Task brief:
Which lines belong in your copy? Those from the start of the data through the line with "общественного питания Москвы.", exactly as written, without any pictures.

Source material START

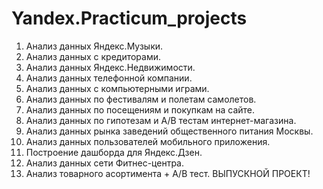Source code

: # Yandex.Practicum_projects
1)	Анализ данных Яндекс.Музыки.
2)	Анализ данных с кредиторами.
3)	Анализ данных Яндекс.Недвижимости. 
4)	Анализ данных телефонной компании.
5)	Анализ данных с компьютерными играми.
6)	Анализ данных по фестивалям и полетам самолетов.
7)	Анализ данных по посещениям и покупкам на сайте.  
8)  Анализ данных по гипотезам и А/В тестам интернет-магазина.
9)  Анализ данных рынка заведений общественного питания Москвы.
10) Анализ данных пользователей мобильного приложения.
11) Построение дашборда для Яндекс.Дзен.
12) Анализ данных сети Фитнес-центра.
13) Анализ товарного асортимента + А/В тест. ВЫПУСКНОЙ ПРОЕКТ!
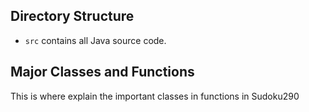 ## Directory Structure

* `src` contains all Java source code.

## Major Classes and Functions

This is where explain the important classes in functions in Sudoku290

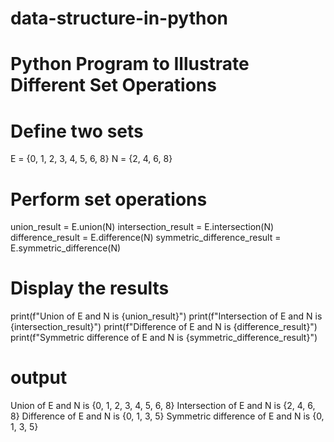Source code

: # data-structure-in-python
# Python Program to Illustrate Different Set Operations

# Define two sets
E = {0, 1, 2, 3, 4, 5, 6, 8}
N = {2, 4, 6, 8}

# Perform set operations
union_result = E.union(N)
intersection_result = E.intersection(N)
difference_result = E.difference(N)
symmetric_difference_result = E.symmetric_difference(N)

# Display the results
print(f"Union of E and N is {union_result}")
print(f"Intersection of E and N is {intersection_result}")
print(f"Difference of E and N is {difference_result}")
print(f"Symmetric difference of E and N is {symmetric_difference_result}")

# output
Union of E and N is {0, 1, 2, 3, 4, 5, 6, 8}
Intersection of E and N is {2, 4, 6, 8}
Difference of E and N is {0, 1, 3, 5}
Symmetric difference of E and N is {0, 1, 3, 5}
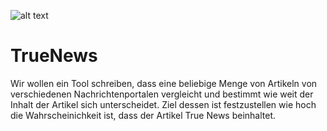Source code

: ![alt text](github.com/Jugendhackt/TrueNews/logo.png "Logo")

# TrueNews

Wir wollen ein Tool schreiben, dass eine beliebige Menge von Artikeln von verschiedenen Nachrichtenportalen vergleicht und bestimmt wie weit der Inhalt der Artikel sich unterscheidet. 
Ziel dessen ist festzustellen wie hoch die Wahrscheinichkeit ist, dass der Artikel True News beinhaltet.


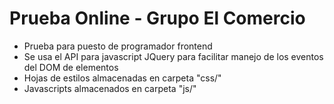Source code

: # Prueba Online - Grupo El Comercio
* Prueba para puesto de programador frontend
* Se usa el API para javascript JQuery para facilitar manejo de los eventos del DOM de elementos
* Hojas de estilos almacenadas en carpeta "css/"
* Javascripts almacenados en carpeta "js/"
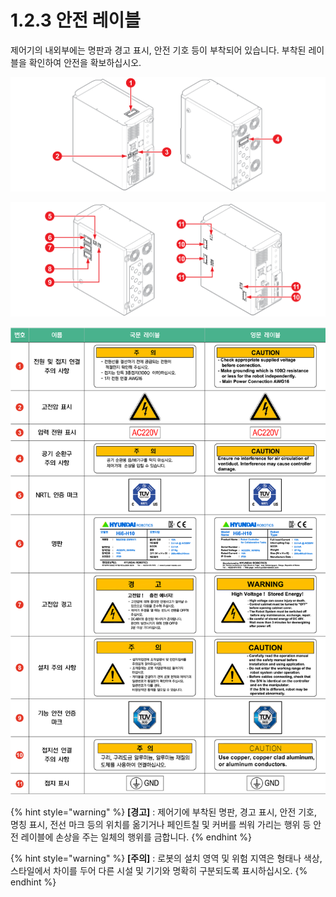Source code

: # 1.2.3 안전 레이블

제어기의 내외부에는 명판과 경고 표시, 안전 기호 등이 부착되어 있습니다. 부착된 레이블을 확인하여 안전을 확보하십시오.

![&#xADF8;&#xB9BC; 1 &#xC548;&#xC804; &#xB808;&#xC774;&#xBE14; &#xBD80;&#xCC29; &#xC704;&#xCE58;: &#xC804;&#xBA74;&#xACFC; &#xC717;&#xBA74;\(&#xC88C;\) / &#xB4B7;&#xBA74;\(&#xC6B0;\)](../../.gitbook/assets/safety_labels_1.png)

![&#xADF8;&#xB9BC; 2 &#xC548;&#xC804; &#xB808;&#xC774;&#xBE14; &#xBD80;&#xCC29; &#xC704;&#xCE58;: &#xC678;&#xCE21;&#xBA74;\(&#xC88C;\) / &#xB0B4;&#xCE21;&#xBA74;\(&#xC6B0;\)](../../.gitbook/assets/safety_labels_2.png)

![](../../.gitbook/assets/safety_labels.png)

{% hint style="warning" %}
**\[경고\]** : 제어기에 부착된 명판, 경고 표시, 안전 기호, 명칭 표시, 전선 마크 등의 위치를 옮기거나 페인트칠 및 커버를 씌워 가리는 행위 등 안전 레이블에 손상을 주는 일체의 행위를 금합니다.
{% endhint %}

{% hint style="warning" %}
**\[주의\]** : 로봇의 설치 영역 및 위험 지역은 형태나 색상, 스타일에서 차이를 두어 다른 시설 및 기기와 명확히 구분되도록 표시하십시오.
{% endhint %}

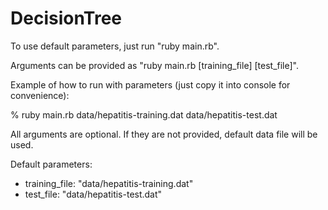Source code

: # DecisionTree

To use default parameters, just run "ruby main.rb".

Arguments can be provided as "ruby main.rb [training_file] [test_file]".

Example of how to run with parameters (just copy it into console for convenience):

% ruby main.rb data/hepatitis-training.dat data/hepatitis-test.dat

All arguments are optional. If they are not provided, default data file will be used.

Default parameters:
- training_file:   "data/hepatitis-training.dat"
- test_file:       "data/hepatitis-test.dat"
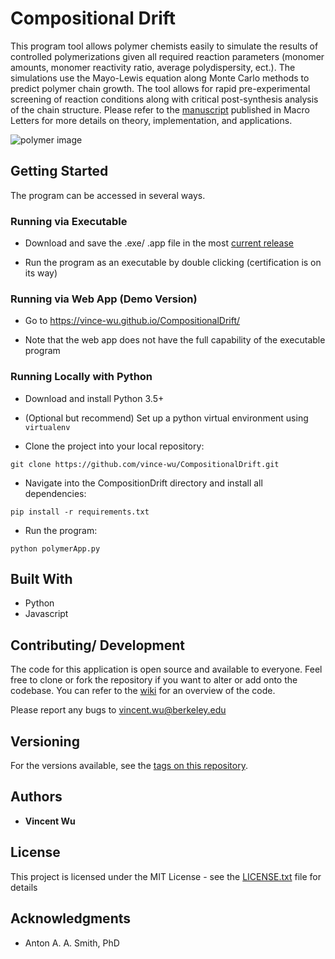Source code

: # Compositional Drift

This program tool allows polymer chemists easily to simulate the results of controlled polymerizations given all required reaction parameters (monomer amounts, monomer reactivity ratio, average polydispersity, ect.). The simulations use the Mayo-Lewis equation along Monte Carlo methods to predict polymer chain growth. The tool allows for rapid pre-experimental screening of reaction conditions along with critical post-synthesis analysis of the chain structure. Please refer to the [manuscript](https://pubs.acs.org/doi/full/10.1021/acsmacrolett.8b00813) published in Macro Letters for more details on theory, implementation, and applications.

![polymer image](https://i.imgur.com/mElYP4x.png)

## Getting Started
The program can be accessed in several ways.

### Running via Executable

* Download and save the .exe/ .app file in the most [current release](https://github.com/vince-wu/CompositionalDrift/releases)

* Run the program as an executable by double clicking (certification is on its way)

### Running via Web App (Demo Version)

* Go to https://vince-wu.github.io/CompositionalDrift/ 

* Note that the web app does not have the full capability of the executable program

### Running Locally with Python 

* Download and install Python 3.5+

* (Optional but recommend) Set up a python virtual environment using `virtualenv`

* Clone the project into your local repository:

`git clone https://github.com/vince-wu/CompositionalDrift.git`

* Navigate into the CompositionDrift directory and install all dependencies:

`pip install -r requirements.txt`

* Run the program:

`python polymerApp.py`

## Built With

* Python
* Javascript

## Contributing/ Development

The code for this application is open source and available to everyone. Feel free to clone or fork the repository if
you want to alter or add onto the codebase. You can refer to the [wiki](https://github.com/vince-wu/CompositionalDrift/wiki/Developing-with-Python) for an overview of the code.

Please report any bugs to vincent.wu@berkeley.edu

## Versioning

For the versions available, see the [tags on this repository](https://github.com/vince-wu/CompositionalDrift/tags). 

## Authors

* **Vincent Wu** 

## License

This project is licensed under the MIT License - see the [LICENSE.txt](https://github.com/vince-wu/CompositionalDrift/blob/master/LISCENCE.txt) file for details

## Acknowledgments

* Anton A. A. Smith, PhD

Source material END

Response:
Source code

: # Yandex.Practicum_projects
1)	Анализ данных Яндекс.Музыки.
2)	Анализ данных с кредиторами.
3)	Анализ данных Яндекс.Недвижимости. 
4)	Анализ данных телефонной компании.
5)	Анализ данных с компьютерными играми.
6)	Анализ данных по фестивалям и полетам самолетов.
7)	Анализ данных по посещениям и покупкам на сайте.  
8)  Анализ данных по гипотезам и А/В тестам интернет-магазина.
9)  Анализ данных рынка заведений общественного питания Москвы.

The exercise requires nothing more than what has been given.